Your assignment: Take every line from the entries below that includes the word "unbalanced" and copy it.
[Available records — start]
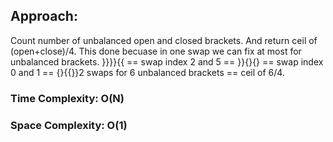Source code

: ## Approach:
Count number of unbalanced open and closed brackets. And return ceil of (open+close)/4.
This done becuase in one swap we can fix at most for unbalanced brackets.
}}}}{{ == swap index 2 and 5 == }}{}{} == swap index 0 and 1 == {}{{}}2 swaps for 6 unbalanced brackets == ceil of 6/4.
​
### Time Complexity: O(N)
### Space Complexity: O(1)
[Available records — finish]
Answer for the task:
Count number of unbalanced open and closed brackets. And return ceil of (open+close)/4.
This done becuase in one swap we can fix at most for unbalanced brackets.
}}}}{{ == swap index 2 and 5 == }}{}{} == swap index 0 and 1 == {}{{}}2 swaps for 6 unbalanced brackets == ceil of 6/4.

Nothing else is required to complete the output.